What is required
Entries follow. Give back exactly the lines starting at the one containing "- **Framework**: Flutter (Dart)" and ending at the one containing "- **Data Processing**: Python", and no other lines.

Supplied information
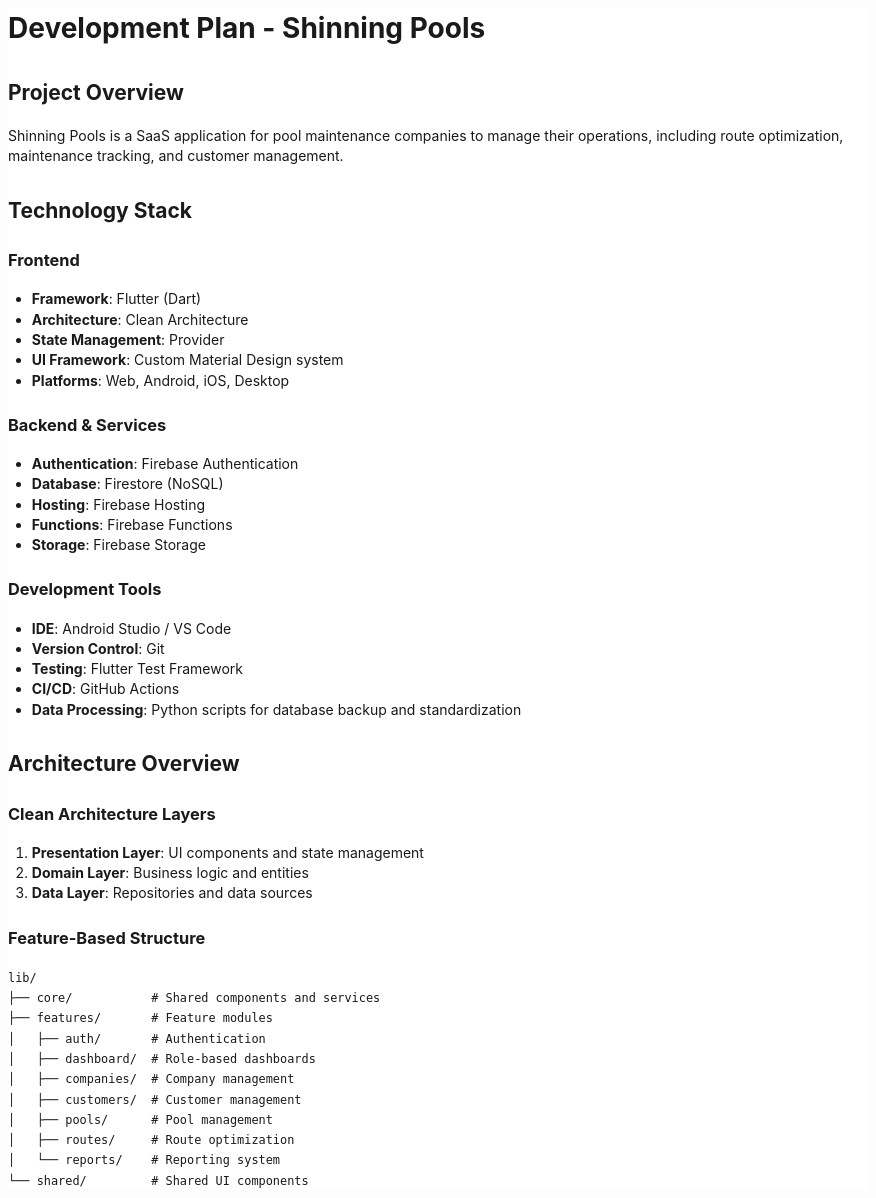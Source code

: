 # Development Plan - Shinning Pools

## Project Overview

Shinning Pools is a SaaS application for pool maintenance companies to manage their operations, including route optimization, maintenance tracking, and customer management.

## Technology Stack

### Frontend
- **Framework**: Flutter (Dart)
- **Architecture**: Clean Architecture
- **State Management**: Provider
- **UI Framework**: Custom Material Design system
- **Platforms**: Web, Android, iOS, Desktop

### Backend & Services
- **Authentication**: Firebase Authentication
- **Database**: Firestore (NoSQL)
- **Hosting**: Firebase Hosting
- **Functions**: Firebase Functions
- **Storage**: Firebase Storage

### Development Tools
- **IDE**: Android Studio / VS Code
- **Version Control**: Git
- **Testing**: Flutter Test Framework
- **CI/CD**: GitHub Actions
- **Data Processing**: Python scripts for database backup and standardization

## Architecture Overview

### Clean Architecture Layers
1. **Presentation Layer**: UI components and state management
2. **Domain Layer**: Business logic and entities
3. **Data Layer**: Repositories and data sources

### Feature-Based Structure
```
lib/
├── core/           # Shared components and services
├── features/       # Feature modules
│   ├── auth/       # Authentication
│   ├── dashboard/  # Role-based dashboards
│   ├── companies/  # Company management
│   ├── customers/  # Customer management
│   ├── pools/      # Pool management
│   ├── routes/     # Route optimization
│   └── reports/    # Reporting system
└── shared/         # Shared UI components
```
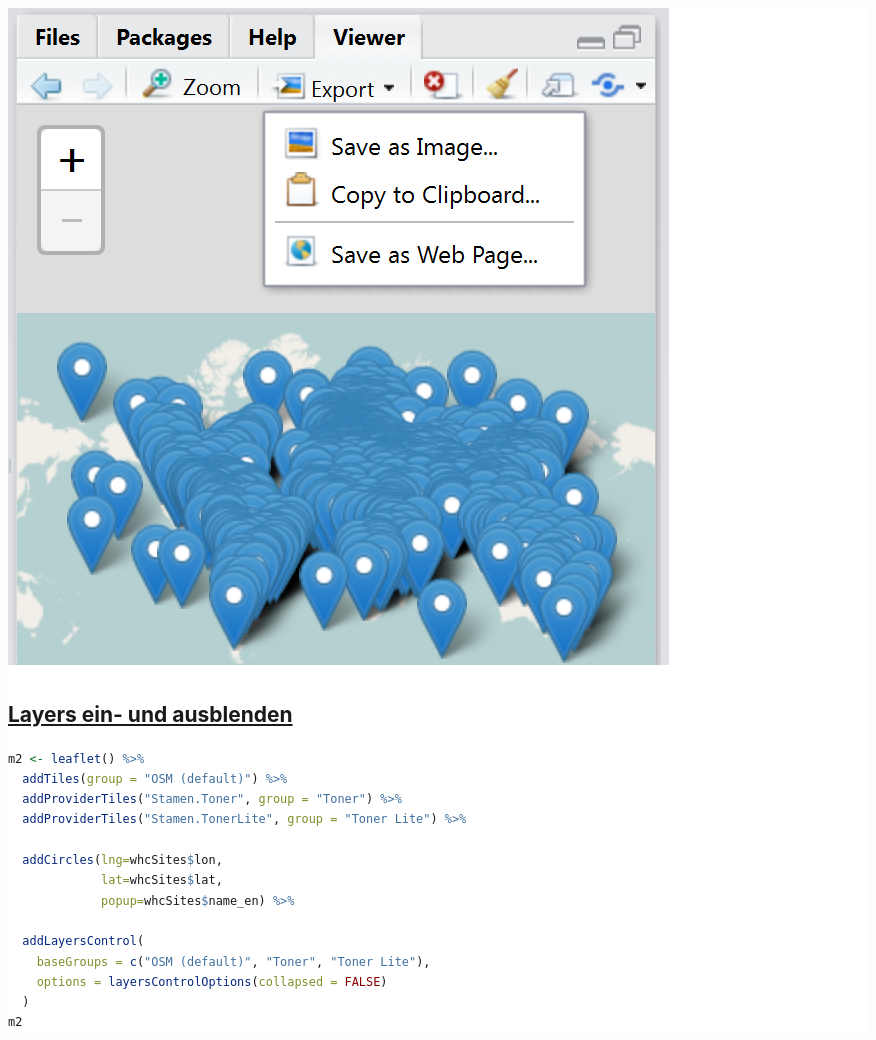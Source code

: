 ![](figure/Kartespeichern.PNG)



## [Layers ein- und ausblenden](https://rstudio.github.io/leaflet/showhide.html)



```r
m2 <- leaflet() %>%
  addTiles(group = "OSM (default)") %>%  
  addProviderTiles("Stamen.Toner", group = "Toner") %>%
  addProviderTiles("Stamen.TonerLite", group = "Toner Lite") %>%

  addCircles(lng=whcSites$lon, 
             lat=whcSites$lat, 
             popup=whcSites$name_en) %>% 
  
  addLayersControl(
    baseGroups = c("OSM (default)", "Toner", "Toner Lite"),
    options = layersControlOptions(collapsed = FALSE)
  )
m2
```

Solution for this problem
- **Framework**: Flutter (Dart)
- **Architecture**: Clean Architecture
- **State Management**: Provider
- **UI Framework**: Custom Material Design system
- **Platforms**: Web, Android, iOS, Desktop

### Backend & Services
- **Authentication**: Firebase Authentication
- **Database**: Firestore (NoSQL)
- **Hosting**: Firebase Hosting
- **Functions**: Firebase Functions
- **Storage**: Firebase Storage

### Development Tools
- **IDE**: Android Studio / VS Code
- **Version Control**: Git
- **Testing**: Flutter Test Framework
- **CI/CD**: GitHub Actions
- **Data Processing**: Python scripts for database backup and standardization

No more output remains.